(Recorded data)

--*--

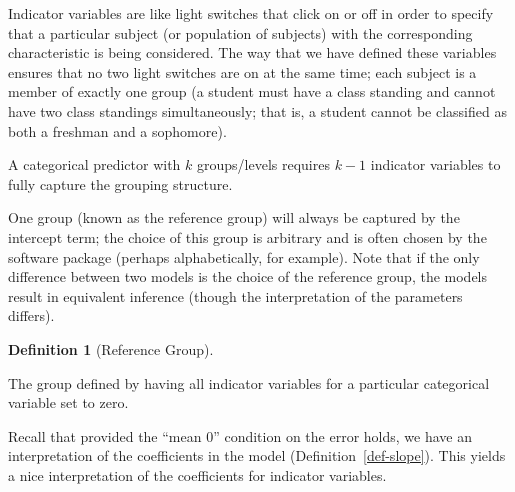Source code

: \documentclass[
  letterpaper,
  DIV=11,
  numbers=noendperiod]{scrreprt}
\theoremstyle{definition}
\theoremstyle{definition}
\newtheorem{definition}{Definition}[chapter]
\theoremstyle{remark}
\begin{document}
Indicator variables are like light switches that click on or off in
order to specify that a particular subject (or population of subjects)
with the corresponding characteristic is being considered. The way that
we have defined these variables ensures that no two light switches are
on at the same time; each subject is a member of exactly one group (a
student must have a class standing and cannot have two class standings
simultaneously; that is, a student cannot be classified as both a
freshman and a sophomore).

\begin{tcolorbox}[enhanced jigsaw, bottomrule=.15mm, titlerule=0mm, bottomtitle=1mm, colback=white, coltitle=black, rightrule=.15mm, leftrule=.75mm, toprule=.15mm, toptitle=1mm, left=2mm, opacityback=0, colframe=quarto-callout-note-color-frame, breakable, title=\textcolor{quarto-callout-note-color}{\faInfo}\hspace{0.5em}{Note}, arc=.35mm, colbacktitle=quarto-callout-note-color!10!white, opacitybacktitle=0.6]

A categorical predictor with \(k\) groups/levels requires \(k-1\)
indicator variables to fully capture the grouping structure.

\end{tcolorbox}

One group (known as the reference group) will always be captured by the
intercept term; the choice of this group is arbitrary and is often
chosen by the software package (perhaps alphabetically, for example).
Note that if the only difference between two models is the choice of the
reference group, the models result in equivalent inference (though the
interpretation of the parameters differs).

\begin{definition}[Reference
Group]\protect\hypertarget{def-reference-group}{}\label{def-reference-group}

The group defined by having all indicator variables for a particular
categorical variable set to zero.

\end{definition}

Recall that provided the ``mean 0'' condition on the error holds, we
have an interpretation of the coefficients in the model
(Definition~\ref{def-slope}). This yields a nice interpretation of the
coefficients for indicator variables.
\end{document}
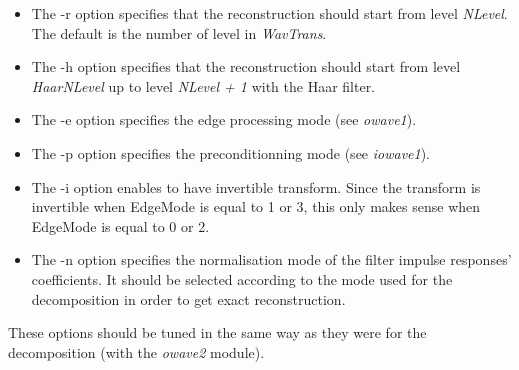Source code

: \begin{itemize}
\item
The -r option specifies that the reconstruction should start from level 
{\em NLevel}. The default is the number of level in {\em WavTrans}. 
\item
The -h option specifies that the reconstruction should start from level 
{\em HaarNLevel} up to level {\em NLevel + 1} with the Haar filter. 
\item
The -e option specifies the edge processing mode (see {\em owave1}).
\item
The -p option specifies the preconditionning mode (see {\em iowave1}).
\item
The -i option enables to have invertible transform. Since the transform is invertible when EdgeMode is equal to 1 or 3, this only makes sense when EdgeMode is equal to 0 or 2. 
\item
The -n option specifies the normalisation mode of the filter impulse responses' coefficients. It should be selected according to the mode used for the decomposition in order to get exact reconstruction. 
\end{itemize}

These options should be tuned in the same way as they were 
for the decomposition (with the {\em owave2} module).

--*--

* Work request
In the data above, count the lines where the word "that" appears; reply with the number only.

* Solved problem
9